Licensing Revenue: There was no licensing revenue for the first quarter of 2023, as compared to $1.0 million for the same period in 2022.

Cost of Revenue: There was no cost of revenue for the first quarter of 2023, as compared to $0.1 million for the same period in 2022.

R&D Expenses: Research and development expenses for the first quarter of 2023 were $7.2 million, compared to $4.6 million for the same period in 2022. The increase was primarily due to the ongoing Phase 3 REGAL clinical trial of GPS in AML patients and the Phase 1 clinical trial of GFH009 in hematological malignancies.

G&A Expenses: General and administrative expenses for the first quarter of 2023 were $4.1 million, as compared to $3.0 million for the same period in 2022. The increase was primarily due to personnel-related expenses due to increased headcount.

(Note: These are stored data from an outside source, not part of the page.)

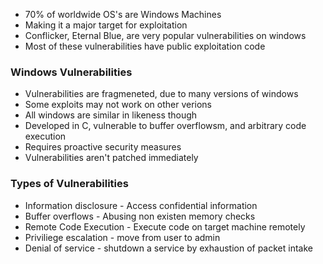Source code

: - 70% of worldwide OS's are Windows Machines
- Making it a major target for exploitation
- Conflicker, Eternal Blue, are very popular vulnerabilities on windows
- Most of these vulnerabilities have public exploitation code


### Windows Vulnerabilities
- Vulnerabilities are fragmeneted, due to many versions of windows
- Some exploits may not work on other verions
- All windows are similar in likeness though
- Developed in C, vulnerable to buffer overflowsm, and arbitrary code execution
- Requires proactive security measures 
- Vulnerabilities aren't patched immediately

### Types of Vulnerabilities
- Information disclosure - Access confidential information
- Buffer overflows - Abusing non existen memory checks
- Remote Code Execution - Execute code on target machine remotely
- Priviliege escalation - move from user to admin 
- Denial of service - shutdown a service by exhaustion of packet intake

Acquired In-Process Research and Development: There was no acquired in-process research and development for the first quarter of 2023, compared to $10.0 million for the same period in 2022 from the in-licensing of GFH009.

Net Loss: Net loss was $11.1 million for the first quarter of 2023, or a basic and diluted loss per share of $0.47, compared to a net loss of $16.7 million for the same period in 2022, or a basic and diluted loss per share of $1.05.

Cash Position: As of March 31, 2023, cash and cash equivalents totaled approximately $23.9 million.

Keytruda is a registered trademark of Merck Sharp & Dohme LLC, a subsidiary of Merck & Co., Inc., Rahway, NJ, USA and is not a trademark of SELLAS. Opdivo is a registered trademark of Bristol-Myers Squibb Company, New York, NY, USA and is not a trademark of SELLAS. The manufacturers of these brands are not affiliated with and do not endorse SELLAS or its products.